■ Aim of the exercise
Write the line that contains "Timestamp: 00:45:00" and each one after it, word for word, ending with the final line of the data.
^^^^
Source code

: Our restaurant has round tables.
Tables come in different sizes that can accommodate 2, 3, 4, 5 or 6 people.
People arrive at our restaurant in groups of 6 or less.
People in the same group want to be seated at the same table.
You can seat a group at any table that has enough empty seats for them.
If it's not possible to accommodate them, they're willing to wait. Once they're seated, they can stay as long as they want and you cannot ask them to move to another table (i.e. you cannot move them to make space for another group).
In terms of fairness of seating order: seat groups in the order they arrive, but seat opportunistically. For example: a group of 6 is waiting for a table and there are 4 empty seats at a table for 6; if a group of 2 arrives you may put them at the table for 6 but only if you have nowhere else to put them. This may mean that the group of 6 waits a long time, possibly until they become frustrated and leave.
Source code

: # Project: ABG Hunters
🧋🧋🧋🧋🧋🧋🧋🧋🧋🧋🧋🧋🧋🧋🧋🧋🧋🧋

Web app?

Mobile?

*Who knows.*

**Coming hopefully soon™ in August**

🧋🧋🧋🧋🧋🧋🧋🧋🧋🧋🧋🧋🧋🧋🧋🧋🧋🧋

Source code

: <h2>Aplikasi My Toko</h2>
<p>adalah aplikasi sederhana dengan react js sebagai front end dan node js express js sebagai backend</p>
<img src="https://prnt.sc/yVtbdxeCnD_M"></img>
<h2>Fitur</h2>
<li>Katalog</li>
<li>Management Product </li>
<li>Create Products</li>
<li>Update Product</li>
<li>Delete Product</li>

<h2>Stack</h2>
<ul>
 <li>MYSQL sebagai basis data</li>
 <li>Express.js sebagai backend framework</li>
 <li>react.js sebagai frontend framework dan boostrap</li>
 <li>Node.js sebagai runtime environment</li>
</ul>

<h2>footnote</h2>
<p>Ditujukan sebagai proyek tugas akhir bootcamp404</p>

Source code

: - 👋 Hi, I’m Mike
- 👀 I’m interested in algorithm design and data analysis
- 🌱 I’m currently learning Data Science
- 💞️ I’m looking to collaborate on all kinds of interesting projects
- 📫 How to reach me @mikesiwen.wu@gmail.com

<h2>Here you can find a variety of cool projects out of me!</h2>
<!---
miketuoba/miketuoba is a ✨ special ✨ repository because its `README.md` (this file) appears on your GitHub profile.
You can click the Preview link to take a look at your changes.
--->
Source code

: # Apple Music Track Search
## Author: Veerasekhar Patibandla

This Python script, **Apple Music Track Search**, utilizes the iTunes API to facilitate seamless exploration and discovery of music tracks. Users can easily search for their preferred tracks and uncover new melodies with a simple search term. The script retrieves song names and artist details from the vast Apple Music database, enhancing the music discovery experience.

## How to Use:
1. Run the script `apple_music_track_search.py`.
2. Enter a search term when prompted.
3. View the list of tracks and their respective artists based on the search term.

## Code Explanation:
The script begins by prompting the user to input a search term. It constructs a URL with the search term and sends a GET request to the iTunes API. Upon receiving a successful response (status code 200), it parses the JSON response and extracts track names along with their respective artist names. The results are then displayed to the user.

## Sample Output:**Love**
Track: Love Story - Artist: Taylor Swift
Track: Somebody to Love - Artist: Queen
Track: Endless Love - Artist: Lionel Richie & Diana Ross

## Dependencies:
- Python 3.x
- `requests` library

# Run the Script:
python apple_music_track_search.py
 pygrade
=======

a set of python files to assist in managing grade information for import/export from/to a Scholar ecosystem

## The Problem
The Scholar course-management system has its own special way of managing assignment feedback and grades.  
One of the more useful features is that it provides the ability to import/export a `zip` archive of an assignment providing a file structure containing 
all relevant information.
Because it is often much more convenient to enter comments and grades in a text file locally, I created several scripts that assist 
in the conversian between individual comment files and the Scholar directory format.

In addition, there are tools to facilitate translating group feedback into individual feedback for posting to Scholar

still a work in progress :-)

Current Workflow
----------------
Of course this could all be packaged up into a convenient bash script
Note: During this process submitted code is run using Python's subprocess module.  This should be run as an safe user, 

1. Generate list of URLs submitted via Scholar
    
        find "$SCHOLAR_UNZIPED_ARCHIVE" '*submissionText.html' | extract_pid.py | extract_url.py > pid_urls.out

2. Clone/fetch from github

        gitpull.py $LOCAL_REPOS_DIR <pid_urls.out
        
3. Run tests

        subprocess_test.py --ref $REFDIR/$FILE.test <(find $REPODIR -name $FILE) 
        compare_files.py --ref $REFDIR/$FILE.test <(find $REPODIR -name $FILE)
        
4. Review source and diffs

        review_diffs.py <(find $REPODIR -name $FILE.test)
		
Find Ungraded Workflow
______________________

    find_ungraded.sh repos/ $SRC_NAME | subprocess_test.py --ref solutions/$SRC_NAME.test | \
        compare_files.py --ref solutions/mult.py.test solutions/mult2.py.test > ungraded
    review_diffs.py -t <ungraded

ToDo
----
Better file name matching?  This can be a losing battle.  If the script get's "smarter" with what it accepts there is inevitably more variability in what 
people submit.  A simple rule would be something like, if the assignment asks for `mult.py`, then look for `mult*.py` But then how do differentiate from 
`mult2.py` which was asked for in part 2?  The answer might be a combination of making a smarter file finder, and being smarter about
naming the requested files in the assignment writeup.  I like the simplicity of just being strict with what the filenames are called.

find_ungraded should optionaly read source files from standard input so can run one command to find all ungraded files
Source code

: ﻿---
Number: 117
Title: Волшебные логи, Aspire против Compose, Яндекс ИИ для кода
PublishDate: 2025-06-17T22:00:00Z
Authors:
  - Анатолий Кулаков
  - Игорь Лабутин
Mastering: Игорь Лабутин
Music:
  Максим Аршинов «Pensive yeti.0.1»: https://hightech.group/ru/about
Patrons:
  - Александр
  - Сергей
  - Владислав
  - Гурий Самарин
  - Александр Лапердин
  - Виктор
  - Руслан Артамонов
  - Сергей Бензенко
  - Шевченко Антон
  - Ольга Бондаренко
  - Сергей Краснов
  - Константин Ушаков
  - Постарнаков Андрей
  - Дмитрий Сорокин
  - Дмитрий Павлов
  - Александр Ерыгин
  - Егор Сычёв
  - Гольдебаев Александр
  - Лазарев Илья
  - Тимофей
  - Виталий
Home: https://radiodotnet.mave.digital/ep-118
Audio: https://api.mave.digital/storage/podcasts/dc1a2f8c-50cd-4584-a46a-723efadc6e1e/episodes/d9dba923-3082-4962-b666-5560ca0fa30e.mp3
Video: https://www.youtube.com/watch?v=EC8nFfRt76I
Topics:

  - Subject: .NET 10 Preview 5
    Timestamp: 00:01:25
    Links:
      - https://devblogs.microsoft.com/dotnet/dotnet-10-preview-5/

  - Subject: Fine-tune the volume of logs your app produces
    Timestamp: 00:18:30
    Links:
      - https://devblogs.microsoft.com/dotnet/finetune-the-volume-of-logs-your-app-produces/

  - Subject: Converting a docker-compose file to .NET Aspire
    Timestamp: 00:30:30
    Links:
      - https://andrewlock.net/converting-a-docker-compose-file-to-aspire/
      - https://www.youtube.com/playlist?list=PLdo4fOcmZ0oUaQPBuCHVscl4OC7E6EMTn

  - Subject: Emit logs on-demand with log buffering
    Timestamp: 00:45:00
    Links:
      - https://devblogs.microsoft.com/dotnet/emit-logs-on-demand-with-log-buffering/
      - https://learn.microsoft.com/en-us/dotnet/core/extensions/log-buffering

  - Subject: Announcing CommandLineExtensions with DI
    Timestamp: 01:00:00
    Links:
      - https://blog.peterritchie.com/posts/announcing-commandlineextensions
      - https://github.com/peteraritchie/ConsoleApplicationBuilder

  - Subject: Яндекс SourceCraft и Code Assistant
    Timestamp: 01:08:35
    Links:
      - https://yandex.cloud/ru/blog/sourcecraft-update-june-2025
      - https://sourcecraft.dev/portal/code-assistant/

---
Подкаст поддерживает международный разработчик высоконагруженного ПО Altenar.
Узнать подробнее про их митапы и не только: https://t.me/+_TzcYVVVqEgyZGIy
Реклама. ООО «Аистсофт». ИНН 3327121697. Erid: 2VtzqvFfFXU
^^^^
■ Written reply
    Timestamp: 00:45:00
    Links:
      - https://devblogs.microsoft.com/dotnet/emit-logs-on-demand-with-log-buffering/
      - https://learn.microsoft.com/en-us/dotnet/core/extensions/log-buffering

  - Subject: Announcing CommandLineExtensions with DI
    Timestamp: 01:00:00
    Links:
      - https://blog.peterritchie.com/posts/announcing-commandlineextensions
      - https://github.com/peteraritchie/ConsoleApplicationBuilder

  - Subject: Яндекс SourceCraft и Code Assistant
    Timestamp: 01:08:35
    Links:
      - https://yandex.cloud/ru/blog/sourcecraft-update-june-2025
      - https://sourcecraft.dev/portal/code-assistant/

---
Подкаст поддерживает международный разработчик высоконагруженного ПО Altenar.
Узнать подробнее про их митапы и не только: https://t.me/+_TzcYVVVqEgyZGIy
Реклама. ООО «Аистсофт». ИНН 3327121697. Erid: 2VtzqvFfFXU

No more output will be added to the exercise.